ベルマーク運動というのは、もう終わったのかと思っていました。それこそパンデミックの数年前、PTA不要論が本格的に出始めた時期に、真っ先に槍玉に上がっていたからです。ベルマークをチマチマ切って台紙に貼る作業を押し付けられた母親が、シンガポール出張の滞在先のホテルで作業しながら、日本終了を実感した的なコメントがSNSに溢れていたのを記憶しています。ですから、もう終わっていてもおかしくない時期です。

ですが、このベルマーク運動、まだ続いています。では、デジタル化とかそういう改善があったのかというと、試みとしてはあったようですが、結果的にポシャっており、今でもチマチマした切り貼りの作業は全国で続いています。
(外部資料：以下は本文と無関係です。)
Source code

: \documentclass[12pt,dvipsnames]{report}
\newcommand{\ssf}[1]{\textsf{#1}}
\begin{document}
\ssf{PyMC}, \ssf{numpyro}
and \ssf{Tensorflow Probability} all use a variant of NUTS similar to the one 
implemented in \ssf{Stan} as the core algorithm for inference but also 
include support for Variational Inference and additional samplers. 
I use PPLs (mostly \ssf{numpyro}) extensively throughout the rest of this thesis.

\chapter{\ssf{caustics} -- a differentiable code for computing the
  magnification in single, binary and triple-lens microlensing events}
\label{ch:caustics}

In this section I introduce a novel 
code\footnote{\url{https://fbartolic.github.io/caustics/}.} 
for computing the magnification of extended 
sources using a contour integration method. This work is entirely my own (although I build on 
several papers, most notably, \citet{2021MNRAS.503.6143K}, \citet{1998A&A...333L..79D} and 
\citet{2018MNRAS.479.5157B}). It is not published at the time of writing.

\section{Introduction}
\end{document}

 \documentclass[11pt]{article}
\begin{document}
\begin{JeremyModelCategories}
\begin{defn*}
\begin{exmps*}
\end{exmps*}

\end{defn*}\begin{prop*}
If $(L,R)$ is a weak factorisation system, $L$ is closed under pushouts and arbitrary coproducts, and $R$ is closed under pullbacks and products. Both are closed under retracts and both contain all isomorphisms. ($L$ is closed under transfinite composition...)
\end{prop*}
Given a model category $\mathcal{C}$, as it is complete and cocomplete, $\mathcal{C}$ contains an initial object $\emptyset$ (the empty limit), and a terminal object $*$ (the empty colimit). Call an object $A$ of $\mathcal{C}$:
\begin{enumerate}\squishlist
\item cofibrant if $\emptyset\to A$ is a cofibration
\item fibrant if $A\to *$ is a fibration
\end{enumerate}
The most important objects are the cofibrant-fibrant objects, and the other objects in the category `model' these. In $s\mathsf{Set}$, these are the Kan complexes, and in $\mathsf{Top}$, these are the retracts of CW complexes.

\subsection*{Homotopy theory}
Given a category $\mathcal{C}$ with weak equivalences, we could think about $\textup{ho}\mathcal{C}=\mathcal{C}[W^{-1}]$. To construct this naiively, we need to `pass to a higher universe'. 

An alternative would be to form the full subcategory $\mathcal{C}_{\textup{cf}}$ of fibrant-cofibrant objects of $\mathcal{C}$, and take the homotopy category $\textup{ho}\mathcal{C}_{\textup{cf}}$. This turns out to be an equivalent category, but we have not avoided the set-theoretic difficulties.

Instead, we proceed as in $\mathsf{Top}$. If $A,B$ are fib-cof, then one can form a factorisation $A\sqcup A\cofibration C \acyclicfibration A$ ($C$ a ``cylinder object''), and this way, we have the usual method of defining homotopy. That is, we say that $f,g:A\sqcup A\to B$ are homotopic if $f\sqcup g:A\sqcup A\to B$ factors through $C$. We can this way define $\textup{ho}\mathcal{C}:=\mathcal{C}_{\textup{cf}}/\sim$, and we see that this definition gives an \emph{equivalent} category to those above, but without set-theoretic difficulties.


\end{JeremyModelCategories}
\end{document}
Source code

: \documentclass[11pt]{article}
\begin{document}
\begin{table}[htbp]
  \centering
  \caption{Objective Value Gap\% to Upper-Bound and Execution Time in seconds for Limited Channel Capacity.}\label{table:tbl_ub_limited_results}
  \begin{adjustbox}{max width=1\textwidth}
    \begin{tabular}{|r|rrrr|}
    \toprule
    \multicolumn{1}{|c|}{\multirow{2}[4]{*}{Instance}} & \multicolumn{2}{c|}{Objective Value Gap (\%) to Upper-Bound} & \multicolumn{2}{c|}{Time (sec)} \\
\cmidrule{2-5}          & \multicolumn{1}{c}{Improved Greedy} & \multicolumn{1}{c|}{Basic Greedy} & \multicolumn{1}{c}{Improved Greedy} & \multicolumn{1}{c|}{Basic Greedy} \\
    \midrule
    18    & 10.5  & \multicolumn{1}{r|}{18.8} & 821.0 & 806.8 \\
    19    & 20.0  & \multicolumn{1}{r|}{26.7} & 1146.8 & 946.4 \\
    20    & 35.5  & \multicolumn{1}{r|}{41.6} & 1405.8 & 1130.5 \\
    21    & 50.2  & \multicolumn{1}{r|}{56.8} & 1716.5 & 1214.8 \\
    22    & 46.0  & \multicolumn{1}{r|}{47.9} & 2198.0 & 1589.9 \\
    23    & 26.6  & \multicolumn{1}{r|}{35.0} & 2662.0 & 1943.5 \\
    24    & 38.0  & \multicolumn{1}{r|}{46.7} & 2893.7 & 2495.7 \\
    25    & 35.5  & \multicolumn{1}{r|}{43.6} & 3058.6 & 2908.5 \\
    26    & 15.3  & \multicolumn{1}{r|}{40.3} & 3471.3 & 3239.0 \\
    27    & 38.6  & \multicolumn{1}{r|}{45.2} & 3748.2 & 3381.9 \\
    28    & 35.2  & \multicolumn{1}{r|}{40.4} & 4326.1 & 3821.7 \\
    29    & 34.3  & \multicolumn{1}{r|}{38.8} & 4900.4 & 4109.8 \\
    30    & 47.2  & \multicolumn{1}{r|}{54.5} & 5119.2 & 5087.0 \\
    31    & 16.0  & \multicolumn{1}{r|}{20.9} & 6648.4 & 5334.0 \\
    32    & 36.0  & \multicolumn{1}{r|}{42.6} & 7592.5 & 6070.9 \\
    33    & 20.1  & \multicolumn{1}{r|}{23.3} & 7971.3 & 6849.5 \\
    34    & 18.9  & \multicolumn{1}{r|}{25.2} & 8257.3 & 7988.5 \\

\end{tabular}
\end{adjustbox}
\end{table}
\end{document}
初期のベルマークについては、「僻(へき)地の学校を助ける」というのが立派なスローガンになっており、それこそ純真な昭和の家族や学校が、理想に燃えて集めていたのは事実です。しかし、今は21世紀です。

チマチマとベルマークを切り貼りしているうちに、「日本全国が僻地になってしまった」というのが真相ではないでしょうか?とにかくベルマークの話を聞くたびに、日本終了と言いますか、諸行無常の悲しい風が吹いていくのを感じます。

現在のベルマークですが、往時とは全く変わっていません。とにかく商品のパッケージについているマークをチマチマと集めて、主催団体に送るというオペレーションは昭和の時代のままです。

ちなみに、「スポンサー企業別に仕分けし、その上で点数別に分けて台紙に貼る」という作業は、主催団体としては「不要」としています。ですが、各学校のPTAでは、歴代の「ベルマーク委員」の申し送り事項として「鉄の掟」として「台紙貼り」を死守しているケースが多く、多少改革意識のある保護者が数名立ち上がったとしても改革は難しいようです。

では、ルール上は「台紙貼り」は不要だとして、各学校で集めたベルマークをザクっと一つの封筒に入れて送ればいいのかというと「違い」ます。

これは公式のルールなのですが、ベルマークは「スポンサー企業」別の「専用封筒」を請求して、その企業別に仕分けしたベルマークを、その専用封筒に数を書いて入れて送ることが義務付けられています。その際に、「日清食品」と「日清食品ウェルナ」と「日清オイリオグループ」は別なので封筒も専用の別のものが必要だとか、まるで昭和30年代の事務仕事かよというようなワケワカラン規則があったりします。